Candidate Talk: Conversational Turn-Taking as a Dynamic Decision Process

  • Antoine Raux | Carnegie Mellon University

With the significant progress made in the past two decades in speech technologies, spoken dialog systems have been able to progressively handle more and more complex tasks, while at the same time becoming more sophisticated in handling the structure and the uncertainties inherent to conversation. Yet, at the lower level of timing and turn-taking, current systems are still rigid and brittle, particularly when natural language input is accepted. In this talk, I will focus specifically on the problem of end-of-turn detection, which has typically been handled by a pause detection mechanism combined with a fixed threshold on the duration of the pause (e.g. “consider that the user has finished their utterance when they pause for 700 ms or more”). The limitations of this approach are obvious. If the threshold is short, the system will be prone to interrupting the user in the middle of their turn (“cut-ins”), whereas if it’s long, system latency will suffer.
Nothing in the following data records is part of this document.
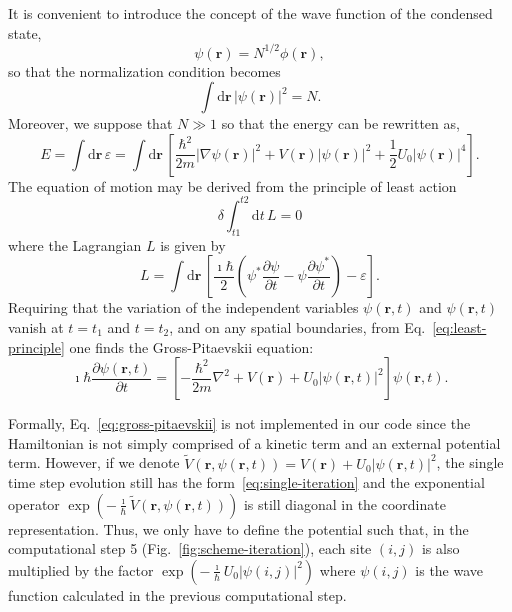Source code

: It is convenient to introduce the concept of the wave function of the condensed state,
\begin{equation}
\psi(\textbf{r}) = N^{1/2} \phi(\textbf{r}),
\end{equation}
so that the normalization condition becomes
\begin{equation} \label{eq:normalization-N}
\int \mathrm{d}\textbf{r} \, |\psi(\textbf{r})|^2 = N.
\end{equation}
Moreover, we suppose that $N \gg 1$ so that the energy can be rewritten as,
\begin{equation}
E = \int \mathrm{d} \textbf{r} \, \varepsilon  = \int \mathrm{d} \textbf{r} \, \left[ \frac{\hbar^2}{2m} |\nabla \psi(\textbf{r}) |^2 + V(\textbf{r}) |\psi(\textbf{r})|^2 + \frac{1}{2} U_0 |\psi(\textbf{r})|^4 \right].
\end{equation}
The equation of motion may be derived from the principle of least action 
\begin{equation}
\delta \int_{t1}^{t2} \mathrm{d} t \, L = 0 \label{eq:least-principle}
\end{equation}
where the Lagrangian $L$ is given by
\begin{equation}
L = \int \mathrm{d} \textbf{r} \, \left[ \frac{\imath \hbar}{2} \left( \psi^\ast \frac{\partial \psi}{\partial t} - \psi \frac{\partial \psi^\ast}{\partial t} \right) - \varepsilon \right].
\end{equation}
Requiring that the variation of the independent variables $\psi(\textbf{r},t)$ and $\psi(\textbf{r},t)$ vanish at $t=t_1$ and $t=t_2$, and on any spatial boundaries, from Eq.~\eqref{eq:least-principle} one finds the Gross-Pitaevskii equation:
\begin{equation} \label{eq:gross-pitaevskii}
\imath \hbar \frac{\partial \psi(\textbf{r}, t)}{\partial t} = \left[ - \frac{\hbar^2}{2m} \nabla^2 + V(\textbf{r}) + U_0 |\psi(\textbf{r}, t)|^2 \right] \psi(\textbf{r}, t).
\end{equation}

Formally, Eq.~\eqref{eq:gross-pitaevskii} is not implemented in our code since the Hamiltonian is not simply comprised of a kinetic term and an external potential term. However, if we denote $\tilde{V}(\textbf{r}, \psi(\textbf{r}, t)) = V(\textbf{r}) + U_0 |\psi(\textbf{r}, t)|^2$, the single time step evolution still has the form~\eqref{eq:single-iteration} and the exponential operator $\exp \left( - \frac{\imath}{\hbar} \tilde{V}(\textbf{r}, \psi(\textbf{r}, t)) \right)$ is still diagonal in the coordinate representation. Thus, we only have to define the potential such that, in the computational step 5 (Fig.~\ref{fig:scheme-iteration}), each site $(i,j)$ is also multiplied by the factor $\exp(-\frac{\imath}{\hbar} U_0 |\psi(i,j)|^2)$ where $\psi(i,j)$ is the wave function calculated in the previous computational step.

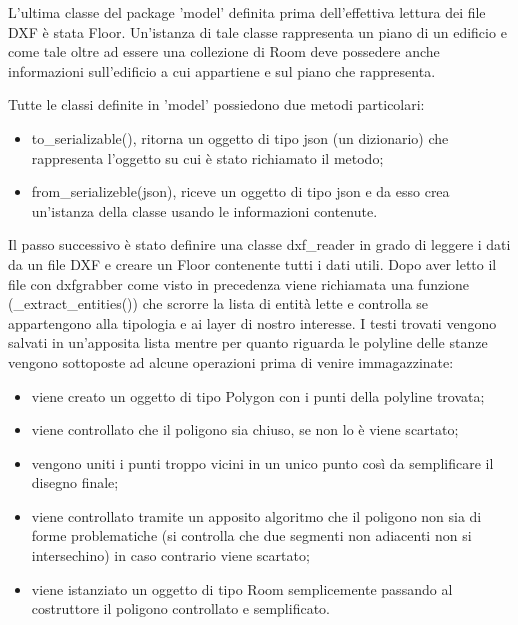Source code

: \documentclass[12pt]{report}
\begin{document}
L'ultima classe del package 'model' definita prima dell'effettiva lettura dei file DXF è stata Floor. Un'istanza di tale classe rappresenta un piano di un edificio e come tale oltre ad essere una collezione di Room deve possedere anche informazioni sull'edificio a cui appartiene e sul piano che rappresenta.

Tutte le classi definite in 'model' possiedono due metodi particolari:
\begin{itemize}
\item to\_serializable(), ritorna un oggetto di tipo json (un dizionario) che rappresenta l'oggetto su cui è stato richiamato il metodo;
\item from\_serializeble(json), riceve un oggetto di tipo json e da esso crea un'istanza della classe usando le informazioni contenute.
\end{itemize}

\vspace{5mm} %

Il passo successivo è stato definire una classe dxf\_reader in grado di leggere i dati da un file DXF e creare un Floor contenente tutti i dati utili.
Dopo aver letto il file con dxfgrabber come visto in precedenza viene richiamata una funzione (\_extract\_entities()) che scrorre la lista di entità lette e controlla se appartengono alla tipologia e ai layer di nostro interesse.
I testi trovati vengono salvati in un'apposita lista mentre per quanto riguarda le polyline delle stanze vengono sottoposte ad alcune operazioni prima di venire immagazzinate:
\begin{itemize}
\item viene creato un oggetto di tipo Polygon con i punti della polyline trovata;
\item viene controllato che il poligono sia chiuso, se non lo è viene scartato;
\item vengono uniti i punti troppo vicini in un unico punto così da semplificare il disegno finale;
\item viene controllato tramite un apposito algoritmo che il poligono non sia di forme problematiche (si controlla che due segmenti non adiacenti non si intersechino) in caso contrario viene scartato;
\item viene istanziato un oggetto di tipo Room semplicemente passando al costruttore il poligono controllato e semplificato.
\end{itemize}
\end{document}
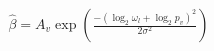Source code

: \begin{align}
\hat{\beta} = A_v \exp\left(\frac{-(\log_2\omega_l+\log_2p_v)^2}{2\sigma^2} \right)
\end{align}
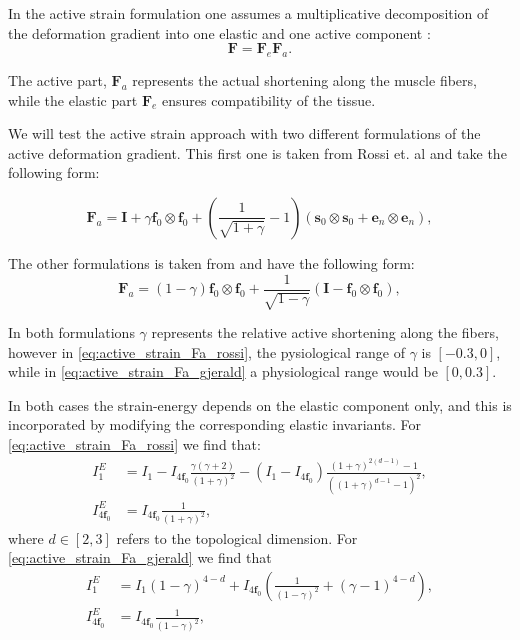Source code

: \documentclass[a4paper,10pt]{article}
\newcommand{\ef}{\mathbf{f}_0}
\newcommand{\es}{\mathbf{s}_0}
\newcommand{\en}{\mathbf{e}_n}
\newcommand{\F}{\mathbf{F}}
\newcommand{\I}{\mathbf{I}}
\begin{document}
In the active strain formulation one assumes  a multiplicative 
decomposition of the deformation gradient into one elastic
and one active component \cite{ambrosi2011electromechanical}:
\begin{equation}
 \F = \F_e \F_a.
\label{eq:active_strain}
\end{equation}

The active part, $\F_a$ represents the actual shortening along the muscle fibers,
while the elastic part $\F_e$ ensures compatibility of the tissue. 

We will test the active strain approach with two different formulations of the
active deformation gradient. This first one is taken from Rossi et. al \cite{rossi2012orthotropic}
and take the following form:

\begin{equation}
 \F_a = \I +  \gamma \ef \otimes \ef  + \left( \frac{1}{\sqrt{1 + \gamma}} -1 \right) (\es \otimes \es + \en \otimes \en), 
 \label{eq:active_strain_Fa_rossi}
\end{equation}

The other formulations is taken from \cite{gjerald2014patient} and have the following form:
\begin{equation}
  \F_a = (1 - \gamma) \ef \otimes \ef  + \frac{1}{\sqrt{1 - \gamma}} (\I - \ef \otimes \ef), 
 \label{eq:active_strain_Fa_gjerald}
\end{equation}

In both formulations $\gamma$ represents the relative active shortening along the fibers, however in 
\eqref{eq:active_strain_Fa_rossi}, the pysiological range of $\gamma$ is $[-0.3,0]$, while in 
\eqref{eq:active_strain_Fa_gjerald} a physiological range would be $[0,0.3]$. 

In both cases the strain-energy depends on the elastic component only, and this is 
incorporated by modifying the corresponding elastic invariants. 
For \eqref{eq:active_strain_Fa_rossi} we find that:
\begin{align}
I_1^E &= I_1 - I_{4\ef} \frac{\gamma (\gamma +2)}{(1+\gamma)^2} - (I_1-I_{4\ef})\frac{(1 + \gamma)^{2(d-1)} - 1}{((1 + \gamma)^{d-1} - 1)^2},\\
I_{4\ef}^E &= I_{4\ef} \frac{1}{(1+\gamma)^2},
\end{align}
where $d \in [2,3]$ refers to the topological dimension. For \eqref{eq:active_strain_Fa_gjerald} we find that
\begin{align}
I_1^E &= I_1(1 - \gamma)^{4-d} +  I_{4\ef}\left(\frac{1}{(1-\gamma)^2} +(\gamma -1)^{4-d}\right) ,\\
I_{4\ef}^E &= I_{4\ef} \frac{1}{(1-\gamma)^2},
\end{align}
\end{document}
In order to address these issues, we designed an algorithm to dynamically set the threshold for each pause using features available from different levels of dialog, from speech recognition scores, to prosody, to semantic interpretations, to discourse structure. By combining these features in a single decision tree, we were able to reduce system latency for a fixed cut-in rate up to 24% in a publicly deployed spoken dialog system.
We then moved one step further and frame turn-taking as a dynamic decision process, i.e. one in which time is an important factor in the utility/cost of each possible action. By grounding the problem in a well established theoretical framework, we have been able to 1) improve over our previous results with latency reductions over a fixed threshold baseline of up to 35%, 2) integrate the turn-taking mechanism in a general spoken dialog architecture that captures the relationship between low levels of interaction and higher discourse structure, and 3) generalize the approach to other aspects of turn-taking, such as interruption detection.

Speaker Details

Antoine Raux is a PhD candidate at the Language Technologies Institute in Carnegie Mellon University’s School of Computer Science. His interests are in speech technologies in general and his thesis work focuses on low level interactional aspects of spoken dialog systems. He has published refereed papers in many areas of speech processing, including speech recognition, synthesis, spoken dialog systems and computer-assisted language learning. Prior his PhD, Antoine got a Masters degree in Intelligence Science and Technology from Kyoto University (Japan), and a Engineering Diploma from Ecole Polytechnique (France). He is married and the proud father of a 4-year-old boy and a 1-year-old girl.